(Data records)
== Segment start ==

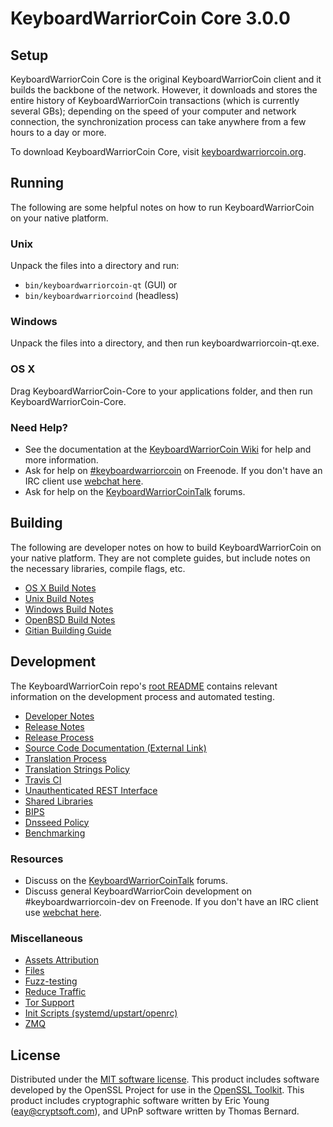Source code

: KeyboardWarriorCoin Core 3.0.0
=====================

Setup
---------------------
KeyboardWarriorCoin Core is the original KeyboardWarriorCoin client and it builds the backbone of the network. However, it downloads and stores the entire history of KeyboardWarriorCoin transactions (which is currently several GBs); depending on the speed of your computer and network connection, the synchronization process can take anywhere from a few hours to a day or more.

To download KeyboardWarriorCoin Core, visit [keyboardwarriorcoin.org](https://keyboardwarriorcoin.org).

Running
---------------------
The following are some helpful notes on how to run KeyboardWarriorCoin on your native platform.

### Unix

Unpack the files into a directory and run:

- `bin/keyboardwarriorcoin-qt` (GUI) or
- `bin/keyboardwarriorcoind` (headless)

### Windows

Unpack the files into a directory, and then run keyboardwarriorcoin-qt.exe.

### OS X

Drag KeyboardWarriorCoin-Core to your applications folder, and then run KeyboardWarriorCoin-Core.

### Need Help?

* See the documentation at the [KeyboardWarriorCoin Wiki](https://keyboardwarriorcoin.info/)
for help and more information.
* Ask for help on [#keyboardwarriorcoin](http://webchat.freenode.net?channels=keyboardwarriorcoin) on Freenode. If you don't have an IRC client use [webchat here](http://webchat.freenode.net?channels=keyboardwarriorcoin).
* Ask for help on the [KeyboardWarriorCoinTalk](https://keyboardwarriorcointalk.io/) forums.

Building
---------------------
The following are developer notes on how to build KeyboardWarriorCoin on your native platform. They are not complete guides, but include notes on the necessary libraries, compile flags, etc.

- [OS X Build Notes](build-osx.md)
- [Unix Build Notes](build-unix.md)
- [Windows Build Notes](build-windows.md)
- [OpenBSD Build Notes](build-openbsd.md)
- [Gitian Building Guide](gitian-building.md)

Development
---------------------
The KeyboardWarriorCoin repo's [root README](/README.md) contains relevant information on the development process and automated testing.

- [Developer Notes](developer-notes.md)
- [Release Notes](release-notes.md)
- [Release Process](release-process.md)
- [Source Code Documentation (External Link)](https://dev.visucore.com/keyboardwarriorcoin/doxygen/)
- [Translation Process](translation_process.md)
- [Translation Strings Policy](translation_strings_policy.md)
- [Travis CI](travis-ci.md)
- [Unauthenticated REST Interface](REST-interface.md)
- [Shared Libraries](shared-libraries.md)
- [BIPS](bips.md)
- [Dnsseed Policy](dnsseed-policy.md)
- [Benchmarking](benchmarking.md)

### Resources
* Discuss on the [KeyboardWarriorCoinTalk](https://keyboardwarriorcointalk.io/) forums.
* Discuss general KeyboardWarriorCoin development on #keyboardwarriorcoin-dev on Freenode. If you don't have an IRC client use [webchat here](http://webchat.freenode.net/?channels=keyboardwarriorcoin-dev).

### Miscellaneous
- [Assets Attribution](assets-attribution.md)
- [Files](files.md)
- [Fuzz-testing](fuzzing.md)
- [Reduce Traffic](reduce-traffic.md)
- [Tor Support](tor.md)
- [Init Scripts (systemd/upstart/openrc)](init.md)
- [ZMQ](zmq.md)

License
---------------------
Distributed under the [MIT software license](/COPYING).
This product includes software developed by the OpenSSL Project for use in the [OpenSSL Toolkit](https://www.openssl.org/). This product includes
cryptographic software written by Eric Young ([eay@cryptsoft.com](mailto:eay@cryptsoft.com)), and UPnP software written by Thomas Bernard.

== Segment end ==

▶ **Task description**:
Repeat only the stretch of lines that begins at the line containing "This product includes software" and ends at the last line above, both included.

▶ **Expected answer**:
This product includes software developed by the OpenSSL Project for use in the [OpenSSL Toolkit](https://www.openssl.org/). This product includes
cryptographic software written by Eric Young ([eay@cryptsoft.com](mailto:eay@cryptsoft.com)), and UPnP software written by Thomas Bernard.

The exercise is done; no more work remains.